Just last month, a petition signed by over 30,000 donkey owners was delivered to the government demanding a ban on the slaughter of donkeys for skin and meat, following this year’s reversal of the ban.

But while the status of donkey slaughter in Kenya remains in limbo, initiatives to boost security of the remaining donkey stock in the country have been engineered by donkey advocacy organisations.

In the initiative, the worst affected and most vulnerable families are identified and a donkey gifted to them.

“The period between 2016 and 2020 was the most difficult for donkey keepers in Kenya. There was phenomenal stealing and killing of donkeys as had never been witnessed before.

“Communities found themselves grappling with new cultures. They also had challenges of donkey security,” Dr Kinoti said.

Already, 66 donkeys have been distributed to families in nine counties.

Turkana leads in the bulk of donkeys that have been supplied as it falls under a hotspot zone and where women heavily rely on the animals.

“The list of those we have compiled that urgently require the donkeys to salvage the situation is really huge. Majority of the women whose donkeys were stolen cannot afford the donkeys at the moment as the prices have gone up,” Sarah Kuhutha, an officer with the Farming Systems Kenya in Narok said.

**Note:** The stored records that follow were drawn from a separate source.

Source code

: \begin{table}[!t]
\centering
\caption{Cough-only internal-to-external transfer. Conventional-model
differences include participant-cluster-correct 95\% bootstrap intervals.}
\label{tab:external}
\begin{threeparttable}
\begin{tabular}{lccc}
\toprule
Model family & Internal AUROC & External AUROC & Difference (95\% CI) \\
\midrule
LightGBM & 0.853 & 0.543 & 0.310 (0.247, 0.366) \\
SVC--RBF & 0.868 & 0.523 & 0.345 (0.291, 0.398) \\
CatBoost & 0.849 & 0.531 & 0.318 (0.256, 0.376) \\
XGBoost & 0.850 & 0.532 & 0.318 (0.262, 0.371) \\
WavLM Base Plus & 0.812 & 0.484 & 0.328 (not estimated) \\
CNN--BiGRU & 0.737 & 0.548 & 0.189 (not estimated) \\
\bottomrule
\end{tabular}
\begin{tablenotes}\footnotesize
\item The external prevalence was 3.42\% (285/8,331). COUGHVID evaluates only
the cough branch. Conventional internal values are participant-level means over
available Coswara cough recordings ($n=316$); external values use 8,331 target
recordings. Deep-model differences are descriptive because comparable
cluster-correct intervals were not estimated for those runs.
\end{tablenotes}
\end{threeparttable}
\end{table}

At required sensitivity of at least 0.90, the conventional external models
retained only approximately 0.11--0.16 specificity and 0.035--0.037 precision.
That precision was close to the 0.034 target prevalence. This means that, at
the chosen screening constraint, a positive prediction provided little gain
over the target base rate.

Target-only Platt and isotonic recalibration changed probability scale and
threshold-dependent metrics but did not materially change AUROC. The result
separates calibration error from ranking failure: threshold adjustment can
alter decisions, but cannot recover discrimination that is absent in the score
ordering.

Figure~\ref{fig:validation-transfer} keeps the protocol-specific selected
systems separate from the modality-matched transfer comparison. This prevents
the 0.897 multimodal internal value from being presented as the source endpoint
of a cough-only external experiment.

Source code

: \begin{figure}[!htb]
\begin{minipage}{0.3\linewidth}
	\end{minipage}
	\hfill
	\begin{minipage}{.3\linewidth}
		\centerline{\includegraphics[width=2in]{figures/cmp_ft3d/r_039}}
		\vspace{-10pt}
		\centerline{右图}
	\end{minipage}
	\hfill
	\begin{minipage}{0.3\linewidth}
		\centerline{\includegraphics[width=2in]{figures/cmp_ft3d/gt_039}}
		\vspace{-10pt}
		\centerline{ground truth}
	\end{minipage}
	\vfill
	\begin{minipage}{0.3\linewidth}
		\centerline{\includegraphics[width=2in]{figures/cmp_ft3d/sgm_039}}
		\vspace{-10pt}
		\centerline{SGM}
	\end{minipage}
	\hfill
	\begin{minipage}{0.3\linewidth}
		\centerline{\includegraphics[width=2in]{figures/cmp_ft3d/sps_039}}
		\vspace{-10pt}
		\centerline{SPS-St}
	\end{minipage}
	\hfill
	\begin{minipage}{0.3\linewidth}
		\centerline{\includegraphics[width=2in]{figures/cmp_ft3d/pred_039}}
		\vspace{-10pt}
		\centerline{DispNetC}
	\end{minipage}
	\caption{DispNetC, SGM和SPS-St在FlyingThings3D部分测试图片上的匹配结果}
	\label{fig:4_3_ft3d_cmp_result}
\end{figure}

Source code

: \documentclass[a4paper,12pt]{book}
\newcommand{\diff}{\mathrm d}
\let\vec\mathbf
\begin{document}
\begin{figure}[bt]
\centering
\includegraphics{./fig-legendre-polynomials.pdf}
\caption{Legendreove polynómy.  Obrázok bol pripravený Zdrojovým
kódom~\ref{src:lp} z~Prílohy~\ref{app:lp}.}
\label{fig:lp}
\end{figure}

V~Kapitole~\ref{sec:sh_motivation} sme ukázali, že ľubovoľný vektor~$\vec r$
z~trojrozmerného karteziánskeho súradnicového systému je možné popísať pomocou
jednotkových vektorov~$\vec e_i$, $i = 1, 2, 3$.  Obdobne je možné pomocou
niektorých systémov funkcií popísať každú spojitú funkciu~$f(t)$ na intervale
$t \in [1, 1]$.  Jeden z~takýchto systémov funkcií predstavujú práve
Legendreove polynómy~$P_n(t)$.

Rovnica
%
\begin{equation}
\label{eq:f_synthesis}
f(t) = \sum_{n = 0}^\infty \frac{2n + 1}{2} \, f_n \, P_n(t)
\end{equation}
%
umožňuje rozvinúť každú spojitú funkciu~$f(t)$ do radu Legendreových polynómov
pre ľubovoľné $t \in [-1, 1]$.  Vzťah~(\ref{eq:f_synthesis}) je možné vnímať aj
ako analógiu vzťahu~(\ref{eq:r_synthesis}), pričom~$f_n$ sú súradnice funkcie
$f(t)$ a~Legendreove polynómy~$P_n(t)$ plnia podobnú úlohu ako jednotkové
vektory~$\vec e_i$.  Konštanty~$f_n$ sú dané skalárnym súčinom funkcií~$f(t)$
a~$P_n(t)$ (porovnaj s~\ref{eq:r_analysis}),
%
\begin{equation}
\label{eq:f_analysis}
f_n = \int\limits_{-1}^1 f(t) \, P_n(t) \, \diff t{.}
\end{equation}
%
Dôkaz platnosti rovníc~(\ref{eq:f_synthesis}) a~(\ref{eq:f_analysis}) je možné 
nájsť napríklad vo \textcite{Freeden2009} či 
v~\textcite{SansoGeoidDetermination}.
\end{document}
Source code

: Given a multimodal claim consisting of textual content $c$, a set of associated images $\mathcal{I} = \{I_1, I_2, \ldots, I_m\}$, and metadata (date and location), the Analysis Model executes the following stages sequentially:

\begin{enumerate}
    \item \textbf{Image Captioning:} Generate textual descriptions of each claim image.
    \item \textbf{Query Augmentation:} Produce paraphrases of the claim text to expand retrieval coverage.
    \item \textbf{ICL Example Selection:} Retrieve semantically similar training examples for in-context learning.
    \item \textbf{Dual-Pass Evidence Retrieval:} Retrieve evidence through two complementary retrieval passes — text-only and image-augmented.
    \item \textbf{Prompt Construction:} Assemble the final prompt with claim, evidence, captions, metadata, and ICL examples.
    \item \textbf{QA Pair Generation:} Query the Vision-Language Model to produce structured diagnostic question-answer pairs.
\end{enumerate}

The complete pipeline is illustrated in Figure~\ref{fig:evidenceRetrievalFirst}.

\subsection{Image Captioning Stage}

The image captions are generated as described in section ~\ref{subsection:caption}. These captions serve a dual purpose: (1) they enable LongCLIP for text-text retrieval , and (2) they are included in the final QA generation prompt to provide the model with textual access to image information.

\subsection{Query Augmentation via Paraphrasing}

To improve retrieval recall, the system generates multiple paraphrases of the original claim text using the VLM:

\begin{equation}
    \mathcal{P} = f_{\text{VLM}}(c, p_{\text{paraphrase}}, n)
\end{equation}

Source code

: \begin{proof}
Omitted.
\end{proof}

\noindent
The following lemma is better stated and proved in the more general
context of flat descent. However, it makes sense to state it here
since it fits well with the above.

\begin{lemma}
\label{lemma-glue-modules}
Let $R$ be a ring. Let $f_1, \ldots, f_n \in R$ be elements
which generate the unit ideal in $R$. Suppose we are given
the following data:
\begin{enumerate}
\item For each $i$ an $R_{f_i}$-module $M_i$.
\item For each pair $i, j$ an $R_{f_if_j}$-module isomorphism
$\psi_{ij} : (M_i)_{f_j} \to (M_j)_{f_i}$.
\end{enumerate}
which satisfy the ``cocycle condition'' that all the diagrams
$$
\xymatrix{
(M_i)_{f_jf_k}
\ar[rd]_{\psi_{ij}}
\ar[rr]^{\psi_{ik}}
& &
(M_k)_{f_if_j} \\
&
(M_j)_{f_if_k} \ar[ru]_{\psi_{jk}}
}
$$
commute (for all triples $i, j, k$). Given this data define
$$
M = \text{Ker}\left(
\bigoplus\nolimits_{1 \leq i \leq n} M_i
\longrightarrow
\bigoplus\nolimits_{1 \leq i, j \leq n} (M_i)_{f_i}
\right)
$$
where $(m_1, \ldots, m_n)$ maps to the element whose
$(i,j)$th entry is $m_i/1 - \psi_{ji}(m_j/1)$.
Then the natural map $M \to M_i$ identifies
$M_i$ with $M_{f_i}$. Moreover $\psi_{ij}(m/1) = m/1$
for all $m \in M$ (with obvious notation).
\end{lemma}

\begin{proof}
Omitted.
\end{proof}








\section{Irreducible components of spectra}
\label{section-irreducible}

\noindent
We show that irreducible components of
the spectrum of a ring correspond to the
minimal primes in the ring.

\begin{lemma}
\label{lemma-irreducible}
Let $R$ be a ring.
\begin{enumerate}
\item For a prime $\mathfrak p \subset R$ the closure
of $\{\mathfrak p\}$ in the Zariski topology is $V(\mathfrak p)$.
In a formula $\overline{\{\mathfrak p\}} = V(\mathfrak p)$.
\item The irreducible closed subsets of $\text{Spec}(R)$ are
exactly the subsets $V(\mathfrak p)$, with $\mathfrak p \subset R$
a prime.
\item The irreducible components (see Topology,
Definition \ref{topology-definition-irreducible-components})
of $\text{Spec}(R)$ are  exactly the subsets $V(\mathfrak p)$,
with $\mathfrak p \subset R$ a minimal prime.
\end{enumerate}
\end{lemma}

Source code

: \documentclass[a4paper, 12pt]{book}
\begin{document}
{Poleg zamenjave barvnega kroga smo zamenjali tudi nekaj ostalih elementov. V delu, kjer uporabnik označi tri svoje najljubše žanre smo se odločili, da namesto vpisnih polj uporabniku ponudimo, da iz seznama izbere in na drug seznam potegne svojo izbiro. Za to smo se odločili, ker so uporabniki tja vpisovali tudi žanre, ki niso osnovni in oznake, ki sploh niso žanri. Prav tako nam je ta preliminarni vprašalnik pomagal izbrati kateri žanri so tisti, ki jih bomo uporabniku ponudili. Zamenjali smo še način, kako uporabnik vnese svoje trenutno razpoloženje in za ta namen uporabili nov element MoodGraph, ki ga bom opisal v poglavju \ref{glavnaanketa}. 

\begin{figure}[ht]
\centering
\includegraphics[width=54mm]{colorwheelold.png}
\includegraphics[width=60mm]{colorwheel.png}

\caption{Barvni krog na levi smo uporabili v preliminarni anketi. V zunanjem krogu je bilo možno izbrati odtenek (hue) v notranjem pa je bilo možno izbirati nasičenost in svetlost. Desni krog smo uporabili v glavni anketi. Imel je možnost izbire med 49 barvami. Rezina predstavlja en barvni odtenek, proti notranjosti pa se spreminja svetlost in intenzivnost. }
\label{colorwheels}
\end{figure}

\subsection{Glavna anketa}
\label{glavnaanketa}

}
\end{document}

Kahutha said finding donkeys for replacement, however, is not an easy task as most villages lost the majority of the donkeys during the 2016-2020 period.

To address the challenge, the initiative tasks those who have been given the donkeys with donating the young ones whenever the females give birth.

This, she says, is to reduce on the long list awaiting donation of donkeys to support their livelihoods.

*This reporting was supported by the International Women’s Media Foundation’s Howard G. Buffett Fund for Women Journalists.